バリバリの販売員だったわたしが精神病になった話「1話:出会い」
暮らし 仕事出典:Photo taken by Marek Piwnicki on Unsplash
それまで大きな病気にかかることがなく健康だったわたしが、ある日突然、精神の病気になった経緯。病気と寄りそって生きていく中でつらかったこと、楽しかったこと、学んだことを実体験をもとに紹介します。
精神障害は突然やってくる
精神障害は音もなく擦り寄ってきます。自分がその存在に気付いた時にはそれに飲み込まれています。いつでも、誰であっても、きっかけさえあれば精神障害になるということをわたしは身をもって感じました。
わたしは今から10年以上前の19~20歳の1年間、とある企業で働いていました。接客・販売の店舗スタッフとして前線で働きました。当時は若くて体力もあり、たくさん働けることが嬉しくて、がむしゃらに働いたのです。その後に起こる最悪なことを想像することもできないほどがむしゃらに。
昼も夜もなく、ひたすらに働きました。当時の最低賃金だった、時給840円で月420時間。午前10時から働いて、長い時は翌朝の6時まで働きました。残業手当も深夜手当もない。休みは月に2日あればいい方でした。
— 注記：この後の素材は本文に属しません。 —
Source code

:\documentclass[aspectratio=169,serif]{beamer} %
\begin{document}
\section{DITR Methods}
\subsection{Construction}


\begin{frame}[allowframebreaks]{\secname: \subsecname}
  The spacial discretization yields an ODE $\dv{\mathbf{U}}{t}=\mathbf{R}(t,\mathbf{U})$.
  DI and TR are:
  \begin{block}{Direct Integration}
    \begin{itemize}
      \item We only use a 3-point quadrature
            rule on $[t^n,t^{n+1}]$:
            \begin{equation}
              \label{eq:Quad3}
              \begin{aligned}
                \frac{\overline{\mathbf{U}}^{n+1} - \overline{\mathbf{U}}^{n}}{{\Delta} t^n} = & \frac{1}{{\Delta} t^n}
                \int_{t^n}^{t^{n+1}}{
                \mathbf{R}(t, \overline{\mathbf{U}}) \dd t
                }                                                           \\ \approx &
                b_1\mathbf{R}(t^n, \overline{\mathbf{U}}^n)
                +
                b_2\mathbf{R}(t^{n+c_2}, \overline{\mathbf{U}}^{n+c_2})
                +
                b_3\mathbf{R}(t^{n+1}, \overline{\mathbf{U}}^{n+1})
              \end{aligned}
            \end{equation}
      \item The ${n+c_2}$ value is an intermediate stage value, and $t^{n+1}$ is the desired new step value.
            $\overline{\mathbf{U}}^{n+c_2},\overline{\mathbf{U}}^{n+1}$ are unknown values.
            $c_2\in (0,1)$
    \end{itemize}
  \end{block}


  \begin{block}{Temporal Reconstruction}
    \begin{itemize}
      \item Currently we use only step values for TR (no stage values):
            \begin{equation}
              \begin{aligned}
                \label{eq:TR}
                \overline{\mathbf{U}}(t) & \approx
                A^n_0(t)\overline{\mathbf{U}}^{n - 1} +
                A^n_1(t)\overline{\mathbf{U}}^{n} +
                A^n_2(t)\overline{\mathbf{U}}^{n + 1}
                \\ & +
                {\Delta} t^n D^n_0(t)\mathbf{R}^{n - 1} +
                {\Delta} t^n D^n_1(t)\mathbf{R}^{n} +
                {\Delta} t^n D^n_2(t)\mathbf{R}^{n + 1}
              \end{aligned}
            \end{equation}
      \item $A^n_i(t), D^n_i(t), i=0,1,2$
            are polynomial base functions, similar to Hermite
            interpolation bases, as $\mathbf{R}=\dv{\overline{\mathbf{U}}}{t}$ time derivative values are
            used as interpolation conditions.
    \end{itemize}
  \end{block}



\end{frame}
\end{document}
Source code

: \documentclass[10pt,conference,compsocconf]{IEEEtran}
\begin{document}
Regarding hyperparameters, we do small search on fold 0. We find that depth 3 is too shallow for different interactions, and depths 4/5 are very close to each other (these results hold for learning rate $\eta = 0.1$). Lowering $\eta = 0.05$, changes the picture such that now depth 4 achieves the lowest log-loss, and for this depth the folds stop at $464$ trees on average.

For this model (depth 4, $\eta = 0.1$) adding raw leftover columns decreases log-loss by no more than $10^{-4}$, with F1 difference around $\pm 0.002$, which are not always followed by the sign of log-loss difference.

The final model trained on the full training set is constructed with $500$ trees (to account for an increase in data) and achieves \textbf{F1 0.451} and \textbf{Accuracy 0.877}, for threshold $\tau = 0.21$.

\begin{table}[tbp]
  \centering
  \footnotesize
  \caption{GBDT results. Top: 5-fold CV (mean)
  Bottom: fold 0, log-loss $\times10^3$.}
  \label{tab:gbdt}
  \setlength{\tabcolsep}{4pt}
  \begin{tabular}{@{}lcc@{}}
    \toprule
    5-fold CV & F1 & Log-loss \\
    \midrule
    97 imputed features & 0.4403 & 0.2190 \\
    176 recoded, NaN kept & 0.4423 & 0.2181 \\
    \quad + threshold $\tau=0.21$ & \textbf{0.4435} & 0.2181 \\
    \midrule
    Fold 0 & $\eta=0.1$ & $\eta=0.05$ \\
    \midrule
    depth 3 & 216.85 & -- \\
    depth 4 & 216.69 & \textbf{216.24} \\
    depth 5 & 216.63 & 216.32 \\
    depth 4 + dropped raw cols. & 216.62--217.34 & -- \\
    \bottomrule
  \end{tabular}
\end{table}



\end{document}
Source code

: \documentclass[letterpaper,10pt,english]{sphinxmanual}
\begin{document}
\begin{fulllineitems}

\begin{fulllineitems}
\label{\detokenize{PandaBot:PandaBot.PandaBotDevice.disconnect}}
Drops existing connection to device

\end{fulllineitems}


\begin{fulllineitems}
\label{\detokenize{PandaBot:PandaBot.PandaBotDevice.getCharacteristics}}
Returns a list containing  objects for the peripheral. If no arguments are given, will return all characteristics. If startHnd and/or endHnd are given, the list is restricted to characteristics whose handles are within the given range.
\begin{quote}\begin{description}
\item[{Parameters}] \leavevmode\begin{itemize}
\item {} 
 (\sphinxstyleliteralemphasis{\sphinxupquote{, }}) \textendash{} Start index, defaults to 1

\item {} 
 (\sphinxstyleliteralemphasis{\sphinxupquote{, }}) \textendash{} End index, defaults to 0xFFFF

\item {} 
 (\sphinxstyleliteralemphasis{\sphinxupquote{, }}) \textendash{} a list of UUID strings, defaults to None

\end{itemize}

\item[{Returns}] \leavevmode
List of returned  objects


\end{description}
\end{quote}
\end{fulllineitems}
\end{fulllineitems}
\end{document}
時給840円とはいえ、同世代よりも多く働き、お金を手にしました。何よりも実績を評価されて、上司に認められることが嬉しかったです。はたから見れば最悪の環境だったかもしれませんが、今でも「当時は楽しく無我夢中だった」と思うことができます。
心があふれ出すということ
そんな慌ただしい毎日を送っていたあるとき、出勤するためにいつも通りに起床しました。でもからだが動きません。風邪や筋肉痛のつらさ、それらとは違うとすぐにわかりました。
早く出勤しないといけない。そう考えると頭の中がグラグラっと揺れるような感じがしました。体調不良で休ませてもらおうと、断りの電話を入れることを考えました。
そう考えても「わたしが休めば他のスタッフが困る」「お客様が待ってくれているかも」などのことが脳裏によぎり、ますます頭が重くなりました。段々と仕事そのものが怖く感じてきたのです。そうこうしている間に出勤時間になりましたが、結局電話はできませんでした。
初めての無断欠勤でした。職場からは何度も電話がかかってきていました。わたしはそれを無視して、しまいには着信拒否しました。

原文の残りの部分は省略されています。